Keep to one stretch of the data below, the lines from the one with "# Login As a Admin." up to and including the one with "## Experience Cloud Setup", and return that stretch exactly.

____

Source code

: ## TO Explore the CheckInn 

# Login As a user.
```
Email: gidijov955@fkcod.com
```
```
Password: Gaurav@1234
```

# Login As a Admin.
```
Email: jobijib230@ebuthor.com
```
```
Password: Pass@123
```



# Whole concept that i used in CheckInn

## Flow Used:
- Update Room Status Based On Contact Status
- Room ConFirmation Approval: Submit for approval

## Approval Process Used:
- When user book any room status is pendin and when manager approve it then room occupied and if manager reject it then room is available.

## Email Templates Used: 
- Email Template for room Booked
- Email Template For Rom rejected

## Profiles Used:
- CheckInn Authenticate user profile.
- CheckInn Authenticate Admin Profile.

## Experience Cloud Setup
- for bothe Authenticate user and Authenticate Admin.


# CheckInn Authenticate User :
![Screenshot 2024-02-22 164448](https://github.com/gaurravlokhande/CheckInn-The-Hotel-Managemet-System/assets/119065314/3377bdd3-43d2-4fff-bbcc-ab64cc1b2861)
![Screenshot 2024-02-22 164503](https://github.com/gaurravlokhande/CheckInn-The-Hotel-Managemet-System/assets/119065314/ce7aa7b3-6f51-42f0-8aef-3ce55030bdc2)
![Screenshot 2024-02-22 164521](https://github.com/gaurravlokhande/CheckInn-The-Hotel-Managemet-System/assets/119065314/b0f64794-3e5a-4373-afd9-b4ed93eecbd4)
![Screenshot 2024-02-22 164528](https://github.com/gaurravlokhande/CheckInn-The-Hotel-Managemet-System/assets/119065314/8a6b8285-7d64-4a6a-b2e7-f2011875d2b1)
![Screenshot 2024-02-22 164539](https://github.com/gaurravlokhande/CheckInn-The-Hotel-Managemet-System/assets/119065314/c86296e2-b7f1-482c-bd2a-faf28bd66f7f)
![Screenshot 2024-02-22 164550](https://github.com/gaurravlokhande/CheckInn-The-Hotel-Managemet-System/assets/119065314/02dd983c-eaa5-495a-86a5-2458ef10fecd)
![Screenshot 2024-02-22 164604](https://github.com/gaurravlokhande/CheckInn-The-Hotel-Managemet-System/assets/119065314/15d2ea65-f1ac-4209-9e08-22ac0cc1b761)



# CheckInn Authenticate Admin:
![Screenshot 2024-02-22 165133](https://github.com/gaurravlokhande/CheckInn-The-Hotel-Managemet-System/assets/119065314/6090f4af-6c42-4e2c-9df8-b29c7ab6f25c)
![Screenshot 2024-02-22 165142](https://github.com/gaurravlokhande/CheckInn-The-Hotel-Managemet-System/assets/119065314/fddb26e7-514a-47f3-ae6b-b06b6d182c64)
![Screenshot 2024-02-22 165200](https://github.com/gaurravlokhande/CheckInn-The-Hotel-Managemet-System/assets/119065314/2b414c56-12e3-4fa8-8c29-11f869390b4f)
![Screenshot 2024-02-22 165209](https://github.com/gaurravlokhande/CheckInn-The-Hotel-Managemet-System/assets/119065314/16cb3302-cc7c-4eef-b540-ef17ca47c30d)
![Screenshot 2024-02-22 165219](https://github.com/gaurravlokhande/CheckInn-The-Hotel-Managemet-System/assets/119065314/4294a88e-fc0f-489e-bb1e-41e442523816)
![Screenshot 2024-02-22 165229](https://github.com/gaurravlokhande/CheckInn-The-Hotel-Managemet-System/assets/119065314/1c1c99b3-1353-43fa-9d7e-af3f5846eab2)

____

ANSWER TO THIS EXERCISE:
# Login As a Admin.
```
Email: jobijib230@ebuthor.com
```
```
Password: Pass@123
```



# Whole concept that i used in CheckInn

## Flow Used:
- Update Room Status Based On Contact Status
- Room ConFirmation Approval: Submit for approval

## Approval Process Used:
- When user book any room status is pendin and when manager approve it then room occupied and if manager reject it then room is available.

## Email Templates Used: 
- Email Template for room Booked
- Email Template For Rom rejected

## Profiles Used:
- CheckInn Authenticate user profile.
- CheckInn Authenticate Admin Profile.

## Experience Cloud Setup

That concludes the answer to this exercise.